Requirement -> Please repeat the data exactly, leaving nothing out.

Provided entries ->
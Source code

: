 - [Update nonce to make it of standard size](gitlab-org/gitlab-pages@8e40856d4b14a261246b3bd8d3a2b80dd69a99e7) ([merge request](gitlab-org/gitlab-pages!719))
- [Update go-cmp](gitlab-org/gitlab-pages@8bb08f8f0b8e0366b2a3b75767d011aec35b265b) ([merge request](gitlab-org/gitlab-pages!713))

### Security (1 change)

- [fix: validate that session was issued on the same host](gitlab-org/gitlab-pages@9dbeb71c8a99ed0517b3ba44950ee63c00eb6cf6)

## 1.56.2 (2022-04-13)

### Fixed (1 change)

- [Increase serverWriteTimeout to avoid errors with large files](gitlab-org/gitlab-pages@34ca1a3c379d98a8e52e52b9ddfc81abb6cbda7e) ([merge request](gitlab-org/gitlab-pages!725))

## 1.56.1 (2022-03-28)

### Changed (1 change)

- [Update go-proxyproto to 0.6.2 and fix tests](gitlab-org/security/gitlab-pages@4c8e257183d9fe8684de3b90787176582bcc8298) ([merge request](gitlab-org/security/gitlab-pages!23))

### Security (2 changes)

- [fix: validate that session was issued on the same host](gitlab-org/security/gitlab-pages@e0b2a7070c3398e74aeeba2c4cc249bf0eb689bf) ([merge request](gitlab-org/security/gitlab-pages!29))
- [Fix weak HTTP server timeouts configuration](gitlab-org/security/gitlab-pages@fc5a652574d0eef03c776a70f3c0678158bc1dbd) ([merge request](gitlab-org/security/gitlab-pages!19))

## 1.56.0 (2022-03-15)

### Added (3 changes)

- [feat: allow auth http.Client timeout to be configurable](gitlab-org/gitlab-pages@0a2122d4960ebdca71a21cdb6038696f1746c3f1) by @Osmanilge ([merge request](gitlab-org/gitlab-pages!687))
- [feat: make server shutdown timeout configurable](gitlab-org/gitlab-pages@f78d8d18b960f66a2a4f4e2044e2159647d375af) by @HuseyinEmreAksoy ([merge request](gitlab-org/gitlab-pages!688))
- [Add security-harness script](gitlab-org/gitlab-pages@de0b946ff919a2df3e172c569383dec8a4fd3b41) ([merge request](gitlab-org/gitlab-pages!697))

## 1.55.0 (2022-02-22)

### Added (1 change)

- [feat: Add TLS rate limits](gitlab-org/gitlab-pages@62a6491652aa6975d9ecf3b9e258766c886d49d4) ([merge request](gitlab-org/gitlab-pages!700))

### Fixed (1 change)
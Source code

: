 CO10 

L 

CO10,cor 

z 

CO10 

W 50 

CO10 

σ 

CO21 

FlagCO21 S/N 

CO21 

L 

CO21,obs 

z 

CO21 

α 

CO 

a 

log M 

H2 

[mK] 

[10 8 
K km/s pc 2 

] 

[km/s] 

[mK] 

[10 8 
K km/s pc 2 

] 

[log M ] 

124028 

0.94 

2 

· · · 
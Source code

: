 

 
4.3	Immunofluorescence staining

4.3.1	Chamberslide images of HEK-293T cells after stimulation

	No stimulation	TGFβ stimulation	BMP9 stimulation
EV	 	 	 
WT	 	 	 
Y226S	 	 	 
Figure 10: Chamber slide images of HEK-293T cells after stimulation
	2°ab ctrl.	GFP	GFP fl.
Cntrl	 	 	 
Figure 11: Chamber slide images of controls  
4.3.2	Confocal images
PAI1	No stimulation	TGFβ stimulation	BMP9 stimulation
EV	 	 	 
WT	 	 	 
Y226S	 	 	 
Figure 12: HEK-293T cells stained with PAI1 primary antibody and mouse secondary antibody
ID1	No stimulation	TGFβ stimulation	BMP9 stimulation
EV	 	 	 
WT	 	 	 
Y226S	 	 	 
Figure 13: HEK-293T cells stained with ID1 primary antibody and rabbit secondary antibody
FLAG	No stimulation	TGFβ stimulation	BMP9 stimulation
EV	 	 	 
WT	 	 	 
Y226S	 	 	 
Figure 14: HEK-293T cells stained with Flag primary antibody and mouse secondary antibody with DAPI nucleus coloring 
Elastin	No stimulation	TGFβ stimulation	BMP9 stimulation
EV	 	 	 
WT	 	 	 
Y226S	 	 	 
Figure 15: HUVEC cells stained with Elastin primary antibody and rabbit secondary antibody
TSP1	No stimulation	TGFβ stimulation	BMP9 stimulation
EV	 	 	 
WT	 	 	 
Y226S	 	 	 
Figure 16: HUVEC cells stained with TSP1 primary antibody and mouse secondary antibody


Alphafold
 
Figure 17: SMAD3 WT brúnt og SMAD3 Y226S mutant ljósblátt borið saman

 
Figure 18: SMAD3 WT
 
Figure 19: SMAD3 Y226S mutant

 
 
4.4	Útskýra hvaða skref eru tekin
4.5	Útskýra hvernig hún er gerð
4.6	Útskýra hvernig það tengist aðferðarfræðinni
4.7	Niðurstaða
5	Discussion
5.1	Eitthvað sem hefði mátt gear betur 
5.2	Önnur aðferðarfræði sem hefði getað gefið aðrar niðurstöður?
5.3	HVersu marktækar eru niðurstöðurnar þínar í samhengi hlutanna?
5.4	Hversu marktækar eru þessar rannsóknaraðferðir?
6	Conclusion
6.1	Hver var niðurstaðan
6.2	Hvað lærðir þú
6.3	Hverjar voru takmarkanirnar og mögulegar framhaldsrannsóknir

Solution for this exercise ->
Source code

: - [Update nonce to make it of standard size](gitlab-org/gitlab-pages@8e40856d4b14a261246b3bd8d3a2b80dd69a99e7) ([merge request](gitlab-org/gitlab-pages!719))
- [Update go-cmp](gitlab-org/gitlab-pages@8bb08f8f0b8e0366b2a3b75767d011aec35b265b) ([merge request](gitlab-org/gitlab-pages!713))

### Security (1 change)

- [fix: validate that session was issued on the same host](gitlab-org/gitlab-pages@9dbeb71c8a99ed0517b3ba44950ee63c00eb6cf6)

## 1.56.2 (2022-04-13)

### Fixed (1 change)

- [Increase serverWriteTimeout to avoid errors with large files](gitlab-org/gitlab-pages@34ca1a3c379d98a8e52e52b9ddfc81abb6cbda7e) ([merge request](gitlab-org/gitlab-pages!725))

## 1.56.1 (2022-03-28)

### Changed (1 change)

- [Update go-proxyproto to 0.6.2 and fix tests](gitlab-org/security/gitlab-pages@4c8e257183d9fe8684de3b90787176582bcc8298) ([merge request](gitlab-org/security/gitlab-pages!23))

### Security (2 changes)

- [fix: validate that session was issued on the same host](gitlab-org/security/gitlab-pages@e0b2a7070c3398e74aeeba2c4cc249bf0eb689bf) ([merge request](gitlab-org/security/gitlab-pages!29))
- [Fix weak HTTP server timeouts configuration](gitlab-org/security/gitlab-pages@fc5a652574d0eef03c776a70f3c0678158bc1dbd) ([merge request](gitlab-org/security/gitlab-pages!19))

## 1.56.0 (2022-03-15)

### Added (3 changes)

- [feat: allow auth http.Client timeout to be configurable](gitlab-org/gitlab-pages@0a2122d4960ebdca71a21cdb6038696f1746c3f1) by @Osmanilge ([merge request](gitlab-org/gitlab-pages!687))
- [feat: make server shutdown timeout configurable](gitlab-org/gitlab-pages@f78d8d18b960f66a2a4f4e2044e2159647d375af) by @HuseyinEmreAksoy ([merge request](gitlab-org/gitlab-pages!688))
- [Add security-harness script](gitlab-org/gitlab-pages@de0b946ff919a2df3e172c569383dec8a4fd3b41) ([merge request](gitlab-org/gitlab-pages!697))

## 1.55.0 (2022-02-22)

### Added (1 change)

- [feat: Add TLS rate limits](gitlab-org/gitlab-pages@62a6491652aa6975d9ecf3b9e258766c886d49d4) ([merge request](gitlab-org/gitlab-pages!700))

### Fixed (1 change)
Source code

: CO10 

L 

CO10,cor 

z 

CO10 

W 50 

CO10 

σ 

CO21 

FlagCO21 S/N 

CO21 

L 

CO21,obs 

z 

CO21 

α 

CO 

a 

log M 

H2 

[mK] 

[10 8 
K km/s pc 2 

] 

[km/s] 

[mK] 

[10 8 
K km/s pc 2 

] 

[log M ] 

124028 

0.94 

2 

· · · 
Source code

: 

 
4.3	Immunofluorescence staining

4.3.1	Chamberslide images of HEK-293T cells after stimulation

	No stimulation	TGFβ stimulation	BMP9 stimulation
EV	 	 	 
WT	 	 	 
Y226S	 	 	 
Figure 10: Chamber slide images of HEK-293T cells after stimulation
	2°ab ctrl.	GFP	GFP fl.
Cntrl	 	 	 
Figure 11: Chamber slide images of controls  
4.3.2	Confocal images
PAI1	No stimulation	TGFβ stimulation	BMP9 stimulation
EV	 	 	 
WT	 	 	 
Y226S	 	 	 
Figure 12: HEK-293T cells stained with PAI1 primary antibody and mouse secondary antibody
ID1	No stimulation	TGFβ stimulation	BMP9 stimulation
EV	 	 	 
WT	 	 	 
Y226S	 	 	 
Figure 13: HEK-293T cells stained with ID1 primary antibody and rabbit secondary antibody
FLAG	No stimulation	TGFβ stimulation	BMP9 stimulation
EV	 	 	 
WT	 	 	 
Y226S	 	 	 
Figure 14: HEK-293T cells stained with Flag primary antibody and mouse secondary antibody with DAPI nucleus coloring 
Elastin	No stimulation	TGFβ stimulation	BMP9 stimulation
EV	 	 	 
WT	 	 	 
Y226S	 	 	 
Figure 15: HUVEC cells stained with Elastin primary antibody and rabbit secondary antibody
TSP1	No stimulation	TGFβ stimulation	BMP9 stimulation
EV	 	 	 
WT	 	 	 
Y226S	 	 	 
Figure 16: HUVEC cells stained with TSP1 primary antibody and mouse secondary antibody


Alphafold
 
Figure 17: SMAD3 WT brúnt og SMAD3 Y226S mutant ljósblátt borið saman

 
Figure 18: SMAD3 WT
 
Figure 19: SMAD3 Y226S mutant

 
 
4.4	Útskýra hvaða skref eru tekin
4.5	Útskýra hvernig hún er gerð
4.6	Útskýra hvernig það tengist aðferðarfræðinni
4.7	Niðurstaða
5	Discussion
5.1	Eitthvað sem hefði mátt gear betur 
5.2	Önnur aðferðarfræði sem hefði getað gefið aðrar niðurstöður?
5.3	HVersu marktækar eru niðurstöðurnar þínar í samhengi hlutanna?
5.4	Hversu marktækar eru þessar rannsóknaraðferðir?
6	Conclusion
6.1	Hver var niðurstaðan
6.2	Hvað lærðir þú
6.3	Hverjar voru takmarkanirnar og mögulegar framhaldsrannsóknir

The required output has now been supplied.